Tessellations
A tessellation^{[1]} is a design using one ore more geometric shapes with no overlaps and no gaps. The idea is that the design could be continued infinitely far to cover the whole plane (though of course we can only draw a small portion of it).
Many tessellations have translational symmetry, but it’s not strictly necessary. The Penrose tiling shown below^{[2]} does not have any translational symmetry.
It’s actually much harder to come up with these “aperiodic” tessellations than to come up with ones that have translational symmetry. So we’ll focus on how to make symmetric tessellations.
The first two tessellations above were made with a single geometric shape (called a tile) designed so that they can fit together without gaps or overlaps. The third design uses two basic tiles. Tessellations are often called tilings, and that’s what you should think about: If I had tiles made in this shape, could I use them to tile my kitchen floor? Or would it be impossible?
On Your Own
Work on these exercises on your own or with a partner. You will need lots of copies (maybe 10–15 each) of each shape below. In each problem, focus on just a single tile for making your tessellation.

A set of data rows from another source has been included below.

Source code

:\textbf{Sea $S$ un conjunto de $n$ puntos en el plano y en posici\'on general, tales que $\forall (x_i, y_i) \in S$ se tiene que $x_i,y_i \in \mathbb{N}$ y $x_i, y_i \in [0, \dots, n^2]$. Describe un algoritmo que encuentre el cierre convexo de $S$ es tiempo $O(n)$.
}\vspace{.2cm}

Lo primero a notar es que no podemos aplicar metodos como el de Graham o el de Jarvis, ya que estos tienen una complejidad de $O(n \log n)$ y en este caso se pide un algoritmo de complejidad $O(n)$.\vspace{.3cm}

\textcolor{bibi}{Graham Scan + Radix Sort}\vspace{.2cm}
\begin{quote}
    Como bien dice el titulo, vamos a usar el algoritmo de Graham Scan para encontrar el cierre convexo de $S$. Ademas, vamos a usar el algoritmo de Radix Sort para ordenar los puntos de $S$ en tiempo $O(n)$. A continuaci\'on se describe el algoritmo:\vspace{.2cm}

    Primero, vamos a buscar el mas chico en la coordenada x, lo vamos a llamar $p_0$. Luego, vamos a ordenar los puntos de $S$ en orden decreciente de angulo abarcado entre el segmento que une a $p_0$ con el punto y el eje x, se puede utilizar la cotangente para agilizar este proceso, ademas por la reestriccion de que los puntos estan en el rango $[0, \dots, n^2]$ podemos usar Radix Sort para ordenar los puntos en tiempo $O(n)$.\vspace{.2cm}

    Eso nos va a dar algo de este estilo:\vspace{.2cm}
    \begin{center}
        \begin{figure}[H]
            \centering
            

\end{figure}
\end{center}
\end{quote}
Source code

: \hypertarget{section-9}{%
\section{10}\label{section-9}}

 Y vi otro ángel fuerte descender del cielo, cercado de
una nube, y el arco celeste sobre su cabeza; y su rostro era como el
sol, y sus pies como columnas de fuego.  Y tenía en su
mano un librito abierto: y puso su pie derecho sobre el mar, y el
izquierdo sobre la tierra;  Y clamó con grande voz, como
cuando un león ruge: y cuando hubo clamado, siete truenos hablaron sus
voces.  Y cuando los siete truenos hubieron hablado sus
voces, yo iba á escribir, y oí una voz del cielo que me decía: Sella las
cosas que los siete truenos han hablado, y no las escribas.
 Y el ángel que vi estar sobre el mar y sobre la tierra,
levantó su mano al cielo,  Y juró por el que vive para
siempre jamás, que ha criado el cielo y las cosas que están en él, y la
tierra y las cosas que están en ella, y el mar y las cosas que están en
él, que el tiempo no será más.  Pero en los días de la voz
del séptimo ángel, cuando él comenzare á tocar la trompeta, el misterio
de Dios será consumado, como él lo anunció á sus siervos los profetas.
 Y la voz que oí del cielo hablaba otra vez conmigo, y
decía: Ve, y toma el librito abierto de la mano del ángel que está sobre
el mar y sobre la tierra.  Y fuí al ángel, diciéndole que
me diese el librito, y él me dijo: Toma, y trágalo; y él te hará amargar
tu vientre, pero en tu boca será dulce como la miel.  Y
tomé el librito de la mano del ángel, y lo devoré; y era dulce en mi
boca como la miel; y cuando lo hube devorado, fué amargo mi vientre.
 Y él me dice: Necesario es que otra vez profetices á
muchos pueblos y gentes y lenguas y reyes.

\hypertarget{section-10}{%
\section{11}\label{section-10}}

 Start with the square tile. Can you fit the squares together in a pattern that could be continued forever, with no gaps and no overlaps? Can you do it in more than one way?
 Now try one of the triangular tiles. Can you use many copies of a single triangle to tessellate the plane?
 Repeat this process with each of the other tiles. Keep track of your findings.
Think / Pair / Share
 Which of the tiles given above tessellate, and which do not?
 Do you have any conjectures based on this experience, about which shapes will tessellate and which will not?
Escher Drawings
The artist M.C. Escher created many works of art inspired by mathematics, including some very beautiful tessellations. Below you will see some images^{[3]} inspired by his work. You can view the real thing at http://www.mcescher.com/ in the “Symmetry” gallery.
You can make your own Escherlike drawings using some facts that you learned while studying tessellations.
Theorem: Tessellations
Any triangle will tessellate. So will any quadrilateral.
The explanation for this comes down to what you know about the sums of angles. The sum of the angles in a triangle is 180°.
So if you make six copies of a single triangle and put them together at a point so that each angle appears twice, there will be a total of 360° around the point, meaning the triangles fit together perfectly with no gaps and no overlaps.
You can then repeat this at every vertex, using more and more copies of the same triangles.
Think / Pair / Share
 Use the fact that the sum of the angles in any quadrilateral is 360° to explain why every quadrilateral will tessellate.
 Use angles to explain why regular hexagons will tessellate.
 Explain why regular pentagons will not tessellate.
On Your Own
Work on the following exercises on your own or with a partner. Here’s how you can create your own Escherlike drawings.
 Select your basic tile. The first time you do this, it’s easiest to start with a simple shape that you know will tessellate, like an equilateral triangle, a square, or a regular hexagon.
 Draw a “squiggle” on one side of your basic tile.
 Cut out the squiggle, and move it to another side of your shape. You can either translate it straight across or rotate it.

or 

 It’s important that the cutout lines up along the new edge in the same place that it appeared on its original edge.
 Tape the squiggle into its new location. This is your basic tile. On a large piece of paper, trace around your tile. Then move it the same way you moved the squiggle (translate or rotate) so that the squiggle fits in exactly where you cut it out.
 The shape will still tessellate, so go ahead and fill up your paper.
 Now get creative. Color in your basic shape to look like something — an animal? a flower? a colorful blob? Add color and design throughout the tessellation to transform it into your own Escherlike drawing.
 If you want to try a more complicated version, cut two different squiggles out of two different sides, and move them both.